> **Task requirements**:
Identify all lines of the data containing the string "storybox" and copy them.

> **Data for the task**:
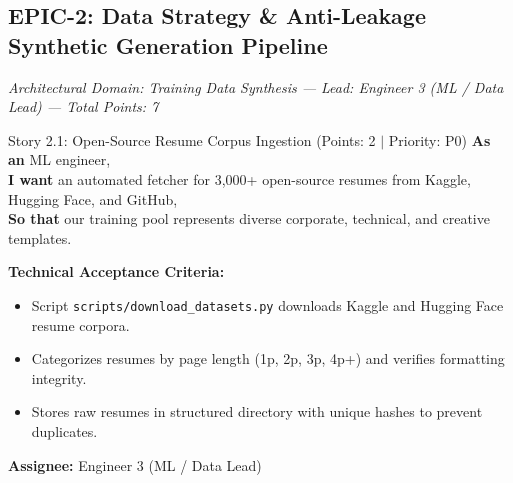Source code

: \documentclass[11pt,a4paper]{article}
\begin{document}
\clearpage

\subsection{EPIC-2: Data Strategy \& Anti-Leakage Synthetic Generation Pipeline}
\textit{Architectural Domain: Training Data Synthesis --- Lead: Engineer 3 (ML / Data Lead) --- Total Points: 7}

\vspace{0.5em}

\begin{storybox}{Story 2.1: Open-Source Resume Corpus Ingestion (Points: 2 $|$ Priority: P0)}
\textbf{As an} ML engineer, \\
\textbf{I want} an automated fetcher for 3,000+ open-source resumes from Kaggle, Hugging Face, and GitHub, \\
\textbf{So that} our training pool represents diverse corporate, technical, and creative templates.

\vspace{0.3em}
\textbf{Technical Acceptance Criteria:}
\begin{itemize}[leftmargin=1.2em, itemsep=1pt]
    \item Script \texttt{scripts/download\_datasets.py} downloads Kaggle and Hugging Face resume corpora.
    \item Categorizes resumes by page length (1p, 2p, 3p, 4p+) and verifies formatting integrity.
    \item Stores raw resumes in structured directory with unique hashes to prevent duplicates.
\end{itemize}
\textbf{Assignee:} Engineer 3 (ML / Data Lead)
\end{storybox}
\end{document}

> **Expected output**:
\begin{storybox}{Story 2.1: Open-Source Resume Corpus Ingestion (Points: 2 $|$ Priority: P0)}
\end{storybox}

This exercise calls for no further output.